These are the results from the various models.

for x in score_dict:
    print (x, " : ", round((score_dict[x] * 100),2), "%")

Tree Decision Classifier  :  77.14 %
K-Fold Cross Validation  :  74.33 %
Random Forest Classifier  :  75.69 %
SVM.SVC  :  68.27 %
K-Nearest-Neighbors  :  76.97 %
Naive Bayes  :  42.67 %
SVM with RBF kernel  :  74.01 %
SVM with Poly kernel  :  65.45 %
Logistic Regression  :  59.99 %
Keras NN  :  76.92 %

Comment

This is my first time building an ML project using a "raw" dataset. As mentioned above, there are a few concerns with the way I am using the dataset. It could be instead:

an hour-to-hour comparison to learn the influence of weather, holiday, and temperature on traffic.
predicting the next hour's traffic going up or down
put weekday / weekend as a feature

Being new to this field, I can only do so much for now. I might come back to it later.

Update (1)

After discussing with Denchi (https://github.com/DenchiSoft), who further looked into the effects of month, day, week_of_day, factors, there seems to be a significant improvement to the accuracy.

Let's give it a try.

Append day of week data to the dataframe.

Dataframe Modification

# Loop through the data and modify
print("----- Appeneding dayofweek ---------- ")
for x,y in df.iterrows():
    # Convert string date_time into a timestamp data
    now = datetime.datetime.strptime(y['date_time'], '%Y-%m-%d %H:%M:%S')
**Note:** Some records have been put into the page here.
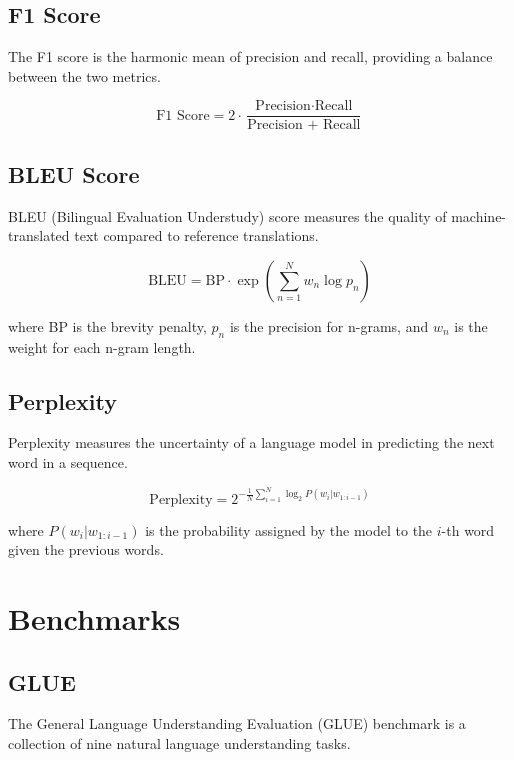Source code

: \subsection{F1 Score}
The F1 score is the harmonic mean of precision and recall, providing a balance between the two metrics.

\begin{equation}
\text{F1 Score} = 2 \cdot \frac{\text{Precision} \cdot \text{Recall}}{\text{Precision + Recall}}
\end{equation}

\subsection{BLEU Score}
BLEU (Bilingual Evaluation Understudy) score measures the quality of machine-translated text compared to reference translations.

\begin{equation}
\text{BLEU} = \text{BP} \cdot \exp \left( \sum_{n=1}^N w_n \log p_n \right)
\end{equation}

where BP is the brevity penalty, \( p_n \) is the precision for n-grams, and \( w_n \) is the weight for each n-gram length.

\subsection{Perplexity}
Perplexity measures the uncertainty of a language model in predicting the next word in a sequence.

\begin{equation}
\text{Perplexity} = 2^{-\frac{1}{N} \sum_{i=1}^N \log_2 P(w_i | w_{1:i-1})}
\end{equation}

where \( P(w_i | w_{1:i-1}) \) is the probability assigned by the model to the \( i \)-th word given the previous words.

\section{Benchmarks}

\subsection{GLUE}
The General Language Understanding Evaluation (GLUE) benchmark is a collection of nine natural language understanding tasks.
    # append time data column to the dataframe
    df.at[x, 'dayofweek'] = now.weekday()
    
    
    
df['dayofweek'] = df['dayofweek'].astype(np.int64)
        
print("----- ... Done ----- ")

----- Appeneding dayofweek ---------- 
----- ... Done -----

Feature List Modification

# A list of features (columns) from the dataset
feature_list2 = ['holiday','temp', 'rain_1h', 'snow_1h', 'clouds_all', 'weather_main', 'hour','day','month', 'dayofweek']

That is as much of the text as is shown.